ON another occasion, I had a friend from the US visiting, and we rented a car to go to Vienna. As luck would have it, I drew another 520i-- black/black w/ black high gloss trim (my favorite). He kept saying thinsg like : "Wow- this is an amazing car". We'd fight to drive it-- and ended up pulling over at nearly every other rest stop to switch drivers.
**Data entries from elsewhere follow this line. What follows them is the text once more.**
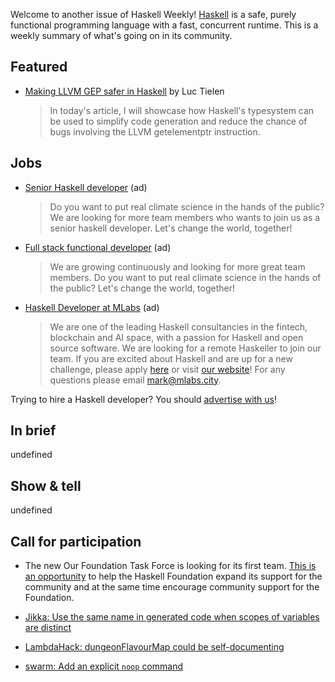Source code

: Welcome to another issue of Haskell Weekly!
[Haskell](https://www.haskell.org) is a safe, purely functional programming language with a fast, concurrent runtime.
This is a weekly summary of what's going on in its community.

## Featured

- [Making LLVM GEP safer in Haskell](https://luctielen.com/posts/making_llvm_gep_safer_in_haskell/) by Luc Tielen
  > In today's article, I will showcase how Haskell's typesystem can be used to simplify code generation and reduce the chance of bugs involving the LLVM getelementptr instruction.


## Jobs

<!-- 2021-08-19 through 2021-10-07 -->
-   [Senior Haskell developer](https://careers.carboncloud.com/jobs/1293869-senior-haskell-developer) (ad)
    > Do you want to put real climate science in the hands of the public? We are looking for more team members who wants to join us as a senior haskell developer. Let's change the world, together!

<!-- 2021-08-19 through 2021-10-07 -->
-   [Full stack functional developer](https://careers.carboncloud.com/jobs/935115-on-site-developer-functional-programming) (ad)
    > We are growing continuously and looking for more great team members. Do you want to put real climate science in the hands of the public? Let's change the world, together!

<!-- Runs from 2021-09-23 to 2021-10-14. -->
- [Haskell Developer at MLabs](https://apply.workable.com/mlabs/j/63DAAA4AEF/) (ad)
  > We are one of the leading Haskell consultancies in the fintech, blockchain and AI space, with a passion for Haskell and open source software. We are looking for a remote Haskeller to join our team. If you are excited about Haskell and are up for a new challenge, please apply [here](https://apply.workable.com/mlabs/j/63DAAA4AEF/) or visit [our website](https://mlabs.city/)! For any questions please email <mark@mlabs.city>.

Trying to hire a Haskell developer?
You should [advertise with us](https://haskellweekly.news/advertising.html)!

## In brief

undefined

## Show & tell

undefined

## Call for participation

-   The new Our Foundation Task Force is looking for its first team. [This is an opportunity](https://discourse.haskell.org/t/join-the-new-our-foundation-task-force/3333) to help the Haskell Foundation expand its support for the community and at the same time encourage community support for the Foundation. <!-- This news item is valid until October 9, 2021 -->

-   [Jikka: Use the same name in generated code when scopes of variables are distinct](https://github.com/kmyk/Jikka/issues/239)
-   [LambdaHack: dungeonFlavourMap could be self-documenting](https://github.com/LambdaHack/LambdaHack/issues/274)
-   [swarm: Add an explicit `noop` command](https://github.com/byorgey/swarm/issues/101)
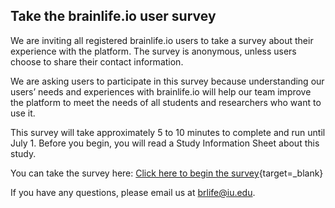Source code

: <style> #disqus_thread, #__comments { display: none } </style>

<h2> Take the brainlife.io user survey </h2>

We are inviting all registered brainlife.io users to take a survey about their experience with the platform. The survey is anonymous, unless users choose to share their contact information.

We are asking users to participate in this survey because understanding our users’ needs and experiences with brainlife.io will help our team improve the platform to meet the needs of all students and researchers who want to use it.

This survey will take approximately 5 to 10 minutes to complete and run until July 1. Before you begin, you will read a Study Information Sheet about this study. 

You can take the survey here: [Click here to begin the survey](https://iu.co1.qualtrics.com/jfe/form/SV_0jozJ2vl9OkJSbb){target=_blank}

If you have any questions, please email us at <a href="mailto:brlife@iu.edu">brlife@iu.edu</a>.
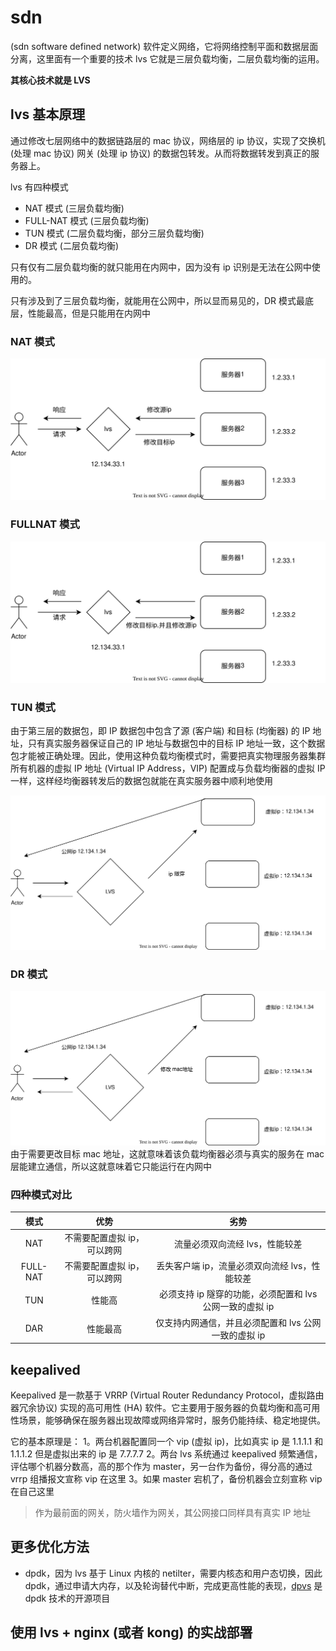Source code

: <!--
 * @Author: shgopher shgopher@gmail.com
 * @Date: 2024-09-15 17:04:57
 * @LastEditors: shgopher shgopher@gmail.com
 * @LastEditTime: 2024-10-14 13:35:07
 * @FilePath: /luban/系统设计基础/网络在系统设计中的作用/SDN/README.md
 * @Description: 
 * 
 * Copyright (c) 2024 by shgopher, All Rights Reserved. 
-->
# sdn
(sdn software defined network) 软件定义网络，它将网络控制平面和数据层面分离，这里面有一个重要的技术 lvs 它就是三层负载均衡，二层负载均衡的运用。

**其核心技术就是 LVS**
## lvs 基本原理
通过修改七层网络中的数据链路层的 mac 协议，网络层的 ip 协议，实现了交换机 (处理 mac 协议) 网关 (处理 ip 协议) 的数据包转发。从而将数据转发到真正的服务器上。

lvs 有四种模式

- NAT 模式 (三层负载均衡)
- FULL-NAT 模式 (三层负载均衡)
- TUN 模式 (二层负载均衡，部分三层负载均衡)
- DR 模式 (二层负载均衡)

只有仅有二层负载均衡的就只能用在内网中，因为没有 ip 识别是无法在公网中使用的。

只有涉及到了三层负载均衡，就能用在公网中，所以显而易见的，DR 模式最底层，性能最高，但是只能用在内网中
### NAT 模式
![nat](./nat.svg)
### FULLNAT 模式
![fullNat](./full-nat.svg)
### TUN 模式
由于第三层的数据包，即 IP 数据包中包含了源 (客户端) 和目标 (均衡器) 的 IP 地址，只有真实服务器保证自己的 IP 地址与数据包中的目标 IP 地址一致，这个数据包才能被正确处理。因此，使用这种负载均衡模式时，需要把真实物理服务器集群所有机器的虚拟 IP 地址 (Virtual IP Address，VIP) 配置成与负载均衡器的虚拟 IP 一样，这样经均衡器转发后的数据包就能在真实服务器中顺利地使用

![tun](./tun.svg)
### DR 模式
![dr](./dr.svg)
由于需要更改目标 mac 地址，这就意味着该负载均衡器必须与真实的服务在 mac 层能建立通信，所以这就意味着它只能运行在内网中
### 四种模式对比
|模式|优势|劣势|
|:---:|:---:|:---:|
|NAT|不需要配置虚拟 ip，可以跨网|流量必须双向流经 lvs，性能较差|
|FULL-NAT|不需要配置虚拟 ip，可以跨网|丢失客户端 ip，流量必须双向流经 lvs，性能较差|
|TUN|性能高|必须支持 ip 隧穿的功能，必须配置和 lvs 公网一致的虚拟 ip|
|DAR|性能最高|仅支持内网通信，并且必须配置和 lvs 公网一致的虚拟 ip|
## keepalived
Keepalived 是一款基于 VRRP (Virtual Router Redundancy Protocol，虚拟路由器冗余协议) 实现的高可用性 (HA) 软件。它主要用于服务器的负载均衡和高可用性场景，能够确保在服务器出现故障或网络异常时，服务仍能持续、稳定地提供。

它的基本原理是：
1。两台机器配置同一个 vip (虚拟 ip)，比如真实 ip 是 1.1.1.1 和 1.1.1.2 但是虚拟出来的 ip 是 7.7.7.7
2。两台 lvs 系统通过 keepalived 频繁通信，评估哪个机器分数高，高的那个作为 master，另一台作为备份，得分高的通过 vrrp 组播报文宣称 vip 在这里
3。如果 master 宕机了，备份机器会立刻宣称 vip 在自己这里

> 作为最前面的网关，防火墙作为网关，其公网接口同样具有真实 IP 地址
## 更多优化方法
- dpdk，因为 lvs 基于 Linux 内核的 netilter，需要内核态和用户态切换，因此 dpdk，通过申请大内存，以及轮询替代中断，完成更高性能的表现，[dpvs](https://github.com/iqiyi/dpvs) 是 dpdk 技术的开源项目
## 使用 lvs +  nginx (或者 kong) 的实战部署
So, why did I end up w/ an e46 after all those great 5 experiences? I decided that I liked the more connected feeling of the 3-- I felt like the 5 was "too much car for me". I also had trouble justifying its price premium, given that the e46 and e39 share a lot of engineering and parts. I also just liked the layout of the e46 interior a little better-- you can tell that its a refinement of the e39 interior with some detail changes to make it more usable (like moving the climate control up, for example).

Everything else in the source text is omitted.